• **Exercise**:
Although the records contain pictures, only their text should be set down, exactly as written.

• **Records provided**:
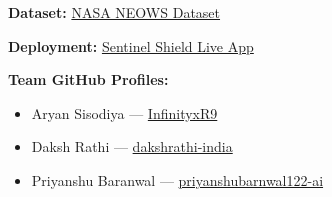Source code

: \documentclass[11pt,a4paper]{article}
\begin{document}
\textbf{Dataset:}
\href{https://drive.google.com/file/d/1BN6ro6Qtfd4j7tUtlrgVzZ_Ts3axj6v0/view}{NASA NEOWS Dataset}

\textbf{Deployment:}
\href{https://spacecode-ps3.streamlit.app/}{Sentinel Shield Live App}

\textbf{Team GitHub Profiles:}
\begin{itemize}
\item Aryan Sisodiya — \href{https://github.com/InfinityxR9}{InfinityxR9}
\item Daksh Rathi — \href{https://github.com/dakshrathi-india}{dakshrathi-india}
\item Priyanshu Baranwal — \href{https://github.com/priyanshubarnwal122-ai}{priyanshubarnwal122-ai}
\end{itemize}
\end{document}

• **Output of the exercise**:
Source code

: \documentclass[11pt,a4paper]{article}
\begin{document}
\textbf{Dataset:}
\href{https://drive.google.com/file/d/1BN6ro6Qtfd4j7tUtlrgVzZ_Ts3axj6v0/view}{NASA NEOWS Dataset}

\textbf{Deployment:}
\href{https://spacecode-ps3.streamlit.app/}{Sentinel Shield Live App}

\textbf{Team GitHub Profiles:}
\begin{itemize}
\item Aryan Sisodiya — \href{https://github.com/InfinityxR9}{InfinityxR9}
\item Daksh Rathi — \href{https://github.com/dakshrathi-india}{dakshrathi-india}
\item Priyanshu Baranwal — \href{https://github.com/priyanshubarnwal122-ai}{priyanshubarnwal122-ai}
\end{itemize}
\end{document}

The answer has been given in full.